• **Goal of the exercise**
The listing is to be reproduced in full, with no character altered.
'''
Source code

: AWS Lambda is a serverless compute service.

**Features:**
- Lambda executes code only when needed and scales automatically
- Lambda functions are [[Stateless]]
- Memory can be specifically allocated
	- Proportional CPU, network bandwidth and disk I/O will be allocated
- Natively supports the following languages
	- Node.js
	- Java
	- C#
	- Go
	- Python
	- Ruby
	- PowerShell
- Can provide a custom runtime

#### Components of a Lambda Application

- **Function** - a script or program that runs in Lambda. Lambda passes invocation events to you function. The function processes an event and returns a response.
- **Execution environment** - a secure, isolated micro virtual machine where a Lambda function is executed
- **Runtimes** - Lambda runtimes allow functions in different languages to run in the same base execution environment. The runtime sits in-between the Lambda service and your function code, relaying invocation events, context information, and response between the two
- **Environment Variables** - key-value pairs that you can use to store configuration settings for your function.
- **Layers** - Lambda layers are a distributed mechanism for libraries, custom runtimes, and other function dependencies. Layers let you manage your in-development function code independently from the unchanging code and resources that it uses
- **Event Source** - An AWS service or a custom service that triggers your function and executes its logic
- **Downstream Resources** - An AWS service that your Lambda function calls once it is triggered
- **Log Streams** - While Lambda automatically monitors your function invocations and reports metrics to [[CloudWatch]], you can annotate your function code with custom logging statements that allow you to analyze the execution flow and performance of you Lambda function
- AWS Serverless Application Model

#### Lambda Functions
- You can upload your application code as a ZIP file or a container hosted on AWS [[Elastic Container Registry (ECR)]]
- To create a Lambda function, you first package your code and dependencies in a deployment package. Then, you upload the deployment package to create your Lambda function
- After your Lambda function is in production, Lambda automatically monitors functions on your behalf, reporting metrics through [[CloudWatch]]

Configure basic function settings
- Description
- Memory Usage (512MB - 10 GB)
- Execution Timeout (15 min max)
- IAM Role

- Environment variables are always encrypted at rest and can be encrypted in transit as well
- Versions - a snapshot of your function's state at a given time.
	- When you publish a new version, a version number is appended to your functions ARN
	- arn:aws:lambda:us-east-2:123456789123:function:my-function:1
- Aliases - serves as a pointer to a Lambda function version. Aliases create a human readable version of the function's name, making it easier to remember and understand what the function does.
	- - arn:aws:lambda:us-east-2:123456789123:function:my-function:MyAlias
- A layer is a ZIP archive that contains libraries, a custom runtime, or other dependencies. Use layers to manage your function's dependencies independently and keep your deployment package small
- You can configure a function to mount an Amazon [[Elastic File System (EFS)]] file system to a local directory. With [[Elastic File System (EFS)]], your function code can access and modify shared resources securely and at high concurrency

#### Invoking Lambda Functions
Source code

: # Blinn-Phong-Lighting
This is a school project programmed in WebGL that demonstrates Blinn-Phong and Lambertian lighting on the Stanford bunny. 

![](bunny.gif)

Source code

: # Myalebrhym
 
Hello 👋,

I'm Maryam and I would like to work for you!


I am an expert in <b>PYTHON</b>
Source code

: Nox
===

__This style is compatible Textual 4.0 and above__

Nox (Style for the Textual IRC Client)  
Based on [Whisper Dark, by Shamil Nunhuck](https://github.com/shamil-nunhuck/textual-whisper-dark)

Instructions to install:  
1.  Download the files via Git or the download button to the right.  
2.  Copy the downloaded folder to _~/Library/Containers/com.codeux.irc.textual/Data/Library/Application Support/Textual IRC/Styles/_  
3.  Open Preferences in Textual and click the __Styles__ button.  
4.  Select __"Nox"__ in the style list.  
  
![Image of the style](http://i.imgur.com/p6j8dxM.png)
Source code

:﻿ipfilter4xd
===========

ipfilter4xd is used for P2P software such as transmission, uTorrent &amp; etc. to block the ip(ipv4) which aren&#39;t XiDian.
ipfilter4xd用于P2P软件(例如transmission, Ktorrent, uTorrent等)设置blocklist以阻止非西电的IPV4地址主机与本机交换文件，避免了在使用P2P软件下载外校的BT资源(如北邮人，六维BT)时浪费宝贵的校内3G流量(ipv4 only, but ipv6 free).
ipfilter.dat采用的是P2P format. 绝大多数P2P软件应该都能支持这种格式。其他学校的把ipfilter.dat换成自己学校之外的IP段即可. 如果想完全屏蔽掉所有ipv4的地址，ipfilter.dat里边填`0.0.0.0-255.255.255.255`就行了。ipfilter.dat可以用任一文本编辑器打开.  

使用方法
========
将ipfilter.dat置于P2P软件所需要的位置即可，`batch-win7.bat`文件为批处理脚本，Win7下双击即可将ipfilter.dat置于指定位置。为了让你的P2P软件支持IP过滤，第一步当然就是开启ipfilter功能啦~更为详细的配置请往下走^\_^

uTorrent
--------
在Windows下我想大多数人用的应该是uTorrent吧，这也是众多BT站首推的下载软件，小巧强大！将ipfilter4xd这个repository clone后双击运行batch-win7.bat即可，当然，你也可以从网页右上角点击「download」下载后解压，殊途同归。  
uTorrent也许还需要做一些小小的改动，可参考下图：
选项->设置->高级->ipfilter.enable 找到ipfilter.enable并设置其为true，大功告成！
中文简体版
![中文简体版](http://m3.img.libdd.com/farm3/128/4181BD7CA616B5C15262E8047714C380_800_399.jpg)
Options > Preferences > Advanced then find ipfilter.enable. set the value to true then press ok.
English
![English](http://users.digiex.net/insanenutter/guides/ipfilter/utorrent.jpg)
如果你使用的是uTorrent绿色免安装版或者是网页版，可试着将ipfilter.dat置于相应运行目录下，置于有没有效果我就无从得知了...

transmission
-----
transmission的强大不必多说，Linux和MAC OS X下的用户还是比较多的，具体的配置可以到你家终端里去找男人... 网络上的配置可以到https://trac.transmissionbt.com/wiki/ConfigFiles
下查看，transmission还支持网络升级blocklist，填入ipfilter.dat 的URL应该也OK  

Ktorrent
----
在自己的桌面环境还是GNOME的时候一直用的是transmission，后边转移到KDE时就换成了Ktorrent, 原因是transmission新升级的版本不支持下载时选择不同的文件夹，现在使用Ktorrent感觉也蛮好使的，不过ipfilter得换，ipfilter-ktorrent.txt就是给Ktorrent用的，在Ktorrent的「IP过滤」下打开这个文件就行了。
'''
• **Problem solution**
Source code

: AWS Lambda is a serverless compute service.

**Features:**
- Lambda executes code only when needed and scales automatically
- Lambda functions are [[Stateless]]
- Memory can be specifically allocated
	- Proportional CPU, network bandwidth and disk I/O will be allocated
- Natively supports the following languages
	- Node.js
	- Java
	- C#
	- Go
	- Python
	- Ruby
	- PowerShell
- Can provide a custom runtime

#### Components of a Lambda Application

- **Function** - a script or program that runs in Lambda. Lambda passes invocation events to you function. The function processes an event and returns a response.
- **Execution environment** - a secure, isolated micro virtual machine where a Lambda function is executed
- **Runtimes** - Lambda runtimes allow functions in different languages to run in the same base execution environment. The runtime sits in-between the Lambda service and your function code, relaying invocation events, context information, and response between the two
- **Environment Variables** - key-value pairs that you can use to store configuration settings for your function.
- **Layers** - Lambda layers are a distributed mechanism for libraries, custom runtimes, and other function dependencies. Layers let you manage your in-development function code independently from the unchanging code and resources that it uses
- **Event Source** - An AWS service or a custom service that triggers your function and executes its logic
- **Downstream Resources** - An AWS service that your Lambda function calls once it is triggered
- **Log Streams** - While Lambda automatically monitors your function invocations and reports metrics to [[CloudWatch]], you can annotate your function code with custom logging statements that allow you to analyze the execution flow and performance of you Lambda function
- AWS Serverless Application Model

#### Lambda Functions
- You can upload your application code as a ZIP file or a container hosted on AWS [[Elastic Container Registry (ECR)]]
- To create a Lambda function, you first package your code and dependencies in a deployment package. Then, you upload the deployment package to create your Lambda function
- After your Lambda function is in production, Lambda automatically monitors functions on your behalf, reporting metrics through [[CloudWatch]]

Configure basic function settings
- Description
- Memory Usage (512MB - 10 GB)
- Execution Timeout (15 min max)
- IAM Role

- Environment variables are always encrypted at rest and can be encrypted in transit as well
- Versions - a snapshot of your function's state at a given time.
	- When you publish a new version, a version number is appended to your functions ARN
	- arn:aws:lambda:us-east-2:123456789123:function:my-function:1
- Aliases - serves as a pointer to a Lambda function version. Aliases create a human readable version of the function's name, making it easier to remember and understand what the function does.
	- - arn:aws:lambda:us-east-2:123456789123:function:my-function:MyAlias
- A layer is a ZIP archive that contains libraries, a custom runtime, or other dependencies. Use layers to manage your function's dependencies independently and keep your deployment package small
- You can configure a function to mount an Amazon [[Elastic File System (EFS)]] file system to a local directory. With [[Elastic File System (EFS)]], your function code can access and modify shared resources securely and at high concurrency

#### Invoking Lambda Functions
Source code

: # Blinn-Phong-Lighting
This is a school project programmed in WebGL that demonstrates Blinn-Phong and Lambertian lighting on the Stanford bunny. 

![](bunny.gif)

Source code

: # Myalebrhym
 
Hello 👋,

I'm Maryam and I would like to work for you!


I am an expert in <b>PYTHON</b>
Source code

: Nox
===

__This style is compatible Textual 4.0 and above__

Nox (Style for the Textual IRC Client)  
Based on [Whisper Dark, by Shamil Nunhuck](https://github.com/shamil-nunhuck/textual-whisper-dark)

Instructions to install:  
1.  Download the files via Git or the download button to the right.  
2.  Copy the downloaded folder to _~/Library/Containers/com.codeux.irc.textual/Data/Library/Application Support/Textual IRC/Styles/_  
3.  Open Preferences in Textual and click the __Styles__ button.  
4.  Select __"Nox"__ in the style list.  
  
![Image of the style](http://i.imgur.com/p6j8dxM.png)
Source code

:﻿ipfilter4xd
===========

ipfilter4xd is used for P2P software such as transmission, uTorrent &amp; etc. to block the ip(ipv4) which aren&#39;t XiDian.
ipfilter4xd用于P2P软件(例如transmission, Ktorrent, uTorrent等)设置blocklist以阻止非西电的IPV4地址主机与本机交换文件，避免了在使用P2P软件下载外校的BT资源(如北邮人，六维BT)时浪费宝贵的校内3G流量(ipv4 only, but ipv6 free).
ipfilter.dat采用的是P2P format. 绝大多数P2P软件应该都能支持这种格式。其他学校的把ipfilter.dat换成自己学校之外的IP段即可. 如果想完全屏蔽掉所有ipv4的地址，ipfilter.dat里边填`0.0.0.0-255.255.255.255`就行了。ipfilter.dat可以用任一文本编辑器打开.  

使用方法
========
将ipfilter.dat置于P2P软件所需要的位置即可，`batch-win7.bat`文件为批处理脚本，Win7下双击即可将ipfilter.dat置于指定位置。为了让你的P2P软件支持IP过滤，第一步当然就是开启ipfilter功能啦~更为详细的配置请往下走^\_^

uTorrent
--------
在Windows下我想大多数人用的应该是uTorrent吧，这也是众多BT站首推的下载软件，小巧强大！将ipfilter4xd这个repository clone后双击运行batch-win7.bat即可，当然，你也可以从网页右上角点击「download」下载后解压，殊途同归。  
uTorrent也许还需要做一些小小的改动，可参考下图：
选项->设置->高级->ipfilter.enable 找到ipfilter.enable并设置其为true，大功告成！
中文简体版
![中文简体版](http://m3.img.libdd.com/farm3/128/4181BD7CA616B5C15262E8047714C380_800_399.jpg)
Options > Preferences > Advanced then find ipfilter.enable. set the value to true then press ok.
English
![English](http://users.digiex.net/insanenutter/guides/ipfilter/utorrent.jpg)
如果你使用的是uTorrent绿色免安装版或者是网页版，可试着将ipfilter.dat置于相应运行目录下，置于有没有效果我就无从得知了...

transmission
-----
transmission的强大不必多说，Linux和MAC OS X下的用户还是比较多的，具体的配置可以到你家终端里去找男人... 网络上的配置可以到https://trac.transmissionbt.com/wiki/ConfigFiles
下查看，transmission还支持网络升级blocklist，填入ipfilter.dat 的URL应该也OK  

Ktorrent
----
在自己的桌面环境还是GNOME的时候一直用的是transmission，后边转移到KDE时就换成了Ktorrent, 原因是transmission新升级的版本不支持下载时选择不同的文件夹，现在使用Ktorrent感觉也蛮好使的，不过ipfilter得换，ipfilter-ktorrent.txt就是给Ktorrent用的，在Ktorrent的「IP过滤」下打开这个文件就行了。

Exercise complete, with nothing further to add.